LISTED ENTRIES:
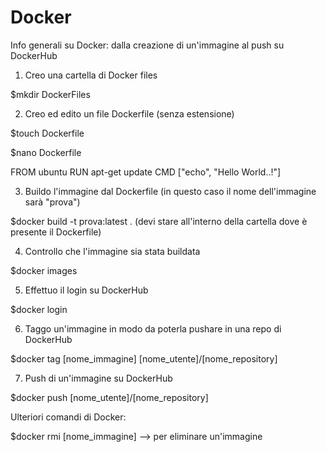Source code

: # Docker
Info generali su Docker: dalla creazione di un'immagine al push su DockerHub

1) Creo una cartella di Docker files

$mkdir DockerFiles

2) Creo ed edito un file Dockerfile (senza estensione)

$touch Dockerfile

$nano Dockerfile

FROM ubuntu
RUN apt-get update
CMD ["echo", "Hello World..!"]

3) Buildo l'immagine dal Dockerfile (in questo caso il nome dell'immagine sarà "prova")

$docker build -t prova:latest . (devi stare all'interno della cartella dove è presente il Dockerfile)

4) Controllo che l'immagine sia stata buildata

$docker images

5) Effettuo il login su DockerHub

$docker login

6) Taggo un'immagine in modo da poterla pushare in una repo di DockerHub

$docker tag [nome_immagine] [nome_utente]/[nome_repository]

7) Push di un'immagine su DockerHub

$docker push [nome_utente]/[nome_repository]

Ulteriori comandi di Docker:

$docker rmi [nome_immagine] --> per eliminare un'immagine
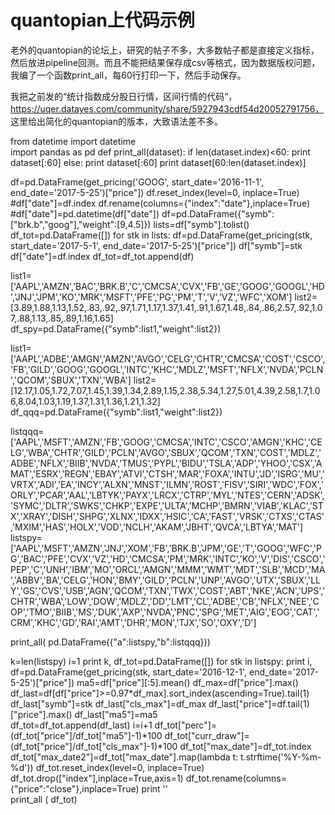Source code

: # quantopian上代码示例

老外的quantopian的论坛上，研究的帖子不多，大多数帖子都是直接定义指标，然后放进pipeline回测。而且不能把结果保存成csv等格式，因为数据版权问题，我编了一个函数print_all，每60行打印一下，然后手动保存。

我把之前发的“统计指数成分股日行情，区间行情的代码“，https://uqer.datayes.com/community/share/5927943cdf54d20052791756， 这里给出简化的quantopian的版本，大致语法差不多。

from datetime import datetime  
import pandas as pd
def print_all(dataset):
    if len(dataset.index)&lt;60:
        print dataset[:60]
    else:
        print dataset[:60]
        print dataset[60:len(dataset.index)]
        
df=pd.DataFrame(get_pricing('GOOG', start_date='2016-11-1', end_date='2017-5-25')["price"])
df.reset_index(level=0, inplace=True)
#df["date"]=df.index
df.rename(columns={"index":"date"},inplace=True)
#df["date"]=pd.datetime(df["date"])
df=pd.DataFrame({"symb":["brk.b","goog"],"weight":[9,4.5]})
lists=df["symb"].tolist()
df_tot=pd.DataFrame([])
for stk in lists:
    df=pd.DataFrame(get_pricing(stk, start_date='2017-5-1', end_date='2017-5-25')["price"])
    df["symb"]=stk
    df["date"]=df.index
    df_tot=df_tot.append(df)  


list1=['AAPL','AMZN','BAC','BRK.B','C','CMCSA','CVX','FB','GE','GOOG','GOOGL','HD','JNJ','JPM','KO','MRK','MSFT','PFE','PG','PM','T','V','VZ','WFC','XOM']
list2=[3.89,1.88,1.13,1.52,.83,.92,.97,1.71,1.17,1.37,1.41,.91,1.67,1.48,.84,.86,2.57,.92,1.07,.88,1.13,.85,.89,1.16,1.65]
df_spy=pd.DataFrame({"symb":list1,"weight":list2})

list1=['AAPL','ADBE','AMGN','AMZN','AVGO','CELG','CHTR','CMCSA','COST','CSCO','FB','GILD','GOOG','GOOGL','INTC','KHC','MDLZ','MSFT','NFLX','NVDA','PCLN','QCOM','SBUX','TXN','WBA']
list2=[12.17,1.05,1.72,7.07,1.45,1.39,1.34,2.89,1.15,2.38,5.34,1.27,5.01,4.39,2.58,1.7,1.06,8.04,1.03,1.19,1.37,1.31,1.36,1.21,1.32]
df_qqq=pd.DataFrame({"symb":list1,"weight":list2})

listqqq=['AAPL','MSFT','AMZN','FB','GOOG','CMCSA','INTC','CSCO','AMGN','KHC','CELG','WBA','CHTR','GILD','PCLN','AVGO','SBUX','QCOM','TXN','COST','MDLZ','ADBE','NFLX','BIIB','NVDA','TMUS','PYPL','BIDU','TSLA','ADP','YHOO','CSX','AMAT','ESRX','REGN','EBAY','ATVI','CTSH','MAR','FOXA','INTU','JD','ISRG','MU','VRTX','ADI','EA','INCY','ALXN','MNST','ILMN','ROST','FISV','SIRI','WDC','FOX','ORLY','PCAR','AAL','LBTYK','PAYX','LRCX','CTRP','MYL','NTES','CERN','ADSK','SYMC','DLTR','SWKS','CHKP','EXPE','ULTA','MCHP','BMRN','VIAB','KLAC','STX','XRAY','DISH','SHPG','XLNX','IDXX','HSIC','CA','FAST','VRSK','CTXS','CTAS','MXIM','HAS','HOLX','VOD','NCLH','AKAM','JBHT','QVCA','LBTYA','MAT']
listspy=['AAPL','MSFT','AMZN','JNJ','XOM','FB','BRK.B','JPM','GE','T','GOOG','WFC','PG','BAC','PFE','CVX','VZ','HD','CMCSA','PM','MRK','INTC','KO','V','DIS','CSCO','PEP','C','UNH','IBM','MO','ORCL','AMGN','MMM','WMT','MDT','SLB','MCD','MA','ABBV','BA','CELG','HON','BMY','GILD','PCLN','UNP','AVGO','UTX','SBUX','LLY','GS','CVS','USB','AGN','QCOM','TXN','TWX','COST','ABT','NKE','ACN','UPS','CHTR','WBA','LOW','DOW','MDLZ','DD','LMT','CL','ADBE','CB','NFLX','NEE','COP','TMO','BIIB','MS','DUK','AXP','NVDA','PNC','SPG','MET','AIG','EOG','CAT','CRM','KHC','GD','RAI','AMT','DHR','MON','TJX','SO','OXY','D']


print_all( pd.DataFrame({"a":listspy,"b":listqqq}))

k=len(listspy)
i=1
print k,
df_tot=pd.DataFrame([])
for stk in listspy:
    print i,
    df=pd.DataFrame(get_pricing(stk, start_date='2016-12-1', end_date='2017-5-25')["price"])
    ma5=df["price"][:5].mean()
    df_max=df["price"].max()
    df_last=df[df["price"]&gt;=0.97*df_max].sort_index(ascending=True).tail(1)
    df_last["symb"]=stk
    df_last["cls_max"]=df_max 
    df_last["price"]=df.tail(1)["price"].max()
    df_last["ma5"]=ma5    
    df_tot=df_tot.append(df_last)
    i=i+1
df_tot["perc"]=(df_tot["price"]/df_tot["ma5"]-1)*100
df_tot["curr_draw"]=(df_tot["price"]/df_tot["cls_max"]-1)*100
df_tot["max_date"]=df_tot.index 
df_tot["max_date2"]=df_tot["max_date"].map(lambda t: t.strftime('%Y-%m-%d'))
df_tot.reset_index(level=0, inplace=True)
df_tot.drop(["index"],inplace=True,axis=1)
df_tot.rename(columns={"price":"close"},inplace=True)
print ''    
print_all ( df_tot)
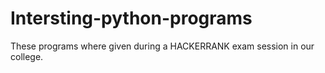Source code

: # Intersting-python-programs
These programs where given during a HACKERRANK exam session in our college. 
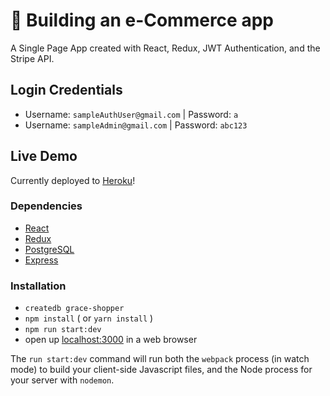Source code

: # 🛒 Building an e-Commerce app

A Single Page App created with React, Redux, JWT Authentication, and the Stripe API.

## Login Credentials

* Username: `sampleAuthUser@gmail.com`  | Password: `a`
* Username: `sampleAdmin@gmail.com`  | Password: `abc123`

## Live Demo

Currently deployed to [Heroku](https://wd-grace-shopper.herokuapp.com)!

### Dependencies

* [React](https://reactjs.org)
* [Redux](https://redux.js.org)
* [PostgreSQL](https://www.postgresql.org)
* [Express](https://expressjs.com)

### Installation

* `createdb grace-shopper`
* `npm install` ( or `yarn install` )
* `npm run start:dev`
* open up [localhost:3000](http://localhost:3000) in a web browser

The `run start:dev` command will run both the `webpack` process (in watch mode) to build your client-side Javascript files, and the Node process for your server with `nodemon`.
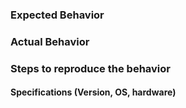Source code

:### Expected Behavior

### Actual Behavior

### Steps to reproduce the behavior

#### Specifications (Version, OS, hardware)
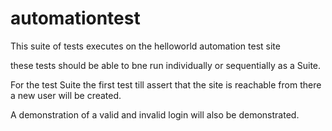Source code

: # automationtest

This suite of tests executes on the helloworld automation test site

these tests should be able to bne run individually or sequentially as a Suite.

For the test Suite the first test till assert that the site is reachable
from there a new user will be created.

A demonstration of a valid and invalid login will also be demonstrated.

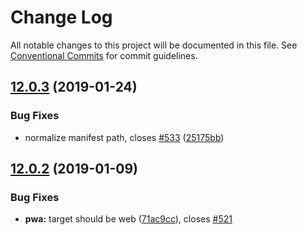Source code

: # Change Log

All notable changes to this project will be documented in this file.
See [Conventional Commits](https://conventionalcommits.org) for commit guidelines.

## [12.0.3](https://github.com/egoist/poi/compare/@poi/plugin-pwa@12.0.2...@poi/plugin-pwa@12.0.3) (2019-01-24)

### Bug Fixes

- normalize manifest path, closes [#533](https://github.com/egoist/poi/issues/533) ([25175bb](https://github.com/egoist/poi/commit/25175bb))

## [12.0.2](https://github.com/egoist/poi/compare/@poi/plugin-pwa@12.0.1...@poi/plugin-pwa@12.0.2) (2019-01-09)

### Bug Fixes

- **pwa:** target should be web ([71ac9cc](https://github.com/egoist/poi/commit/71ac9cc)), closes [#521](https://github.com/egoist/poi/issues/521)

DIRECTIONS:
Without the pictures, return the listing above from its first line through the line that has "df.reset_index(level=0, inplace=True)".

REPLY:
Source code

: # Docker
Info generali su Docker: dalla creazione di un'immagine al push su DockerHub

1) Creo una cartella di Docker files

$mkdir DockerFiles

2) Creo ed edito un file Dockerfile (senza estensione)

$touch Dockerfile

$nano Dockerfile

FROM ubuntu
RUN apt-get update
CMD ["echo", "Hello World..!"]

3) Buildo l'immagine dal Dockerfile (in questo caso il nome dell'immagine sarà "prova")

$docker build -t prova:latest . (devi stare all'interno della cartella dove è presente il Dockerfile)

4) Controllo che l'immagine sia stata buildata

$docker images

5) Effettuo il login su DockerHub

$docker login

6) Taggo un'immagine in modo da poterla pushare in una repo di DockerHub

$docker tag [nome_immagine] [nome_utente]/[nome_repository]

7) Push di un'immagine su DockerHub

$docker push [nome_utente]/[nome_repository]

Ulteriori comandi di Docker:

$docker rmi [nome_immagine] --> per eliminare un'immagine
Source code

: # quantopian上代码示例

老外的quantopian的论坛上，研究的帖子不多，大多数帖子都是直接定义指标，然后放进pipeline回测。而且不能把结果保存成csv等格式，因为数据版权问题，我编了一个函数print_all，每60行打印一下，然后手动保存。

我把之前发的“统计指数成分股日行情，区间行情的代码“，https://uqer.datayes.com/community/share/5927943cdf54d20052791756， 这里给出简化的quantopian的版本，大致语法差不多。

from datetime import datetime  
import pandas as pd
def print_all(dataset):
    if len(dataset.index)&lt;60:
        print dataset[:60]
    else:
        print dataset[:60]
        print dataset[60:len(dataset.index)]
        
df=pd.DataFrame(get_pricing('GOOG', start_date='2016-11-1', end_date='2017-5-25')["price"])
df.reset_index(level=0, inplace=True)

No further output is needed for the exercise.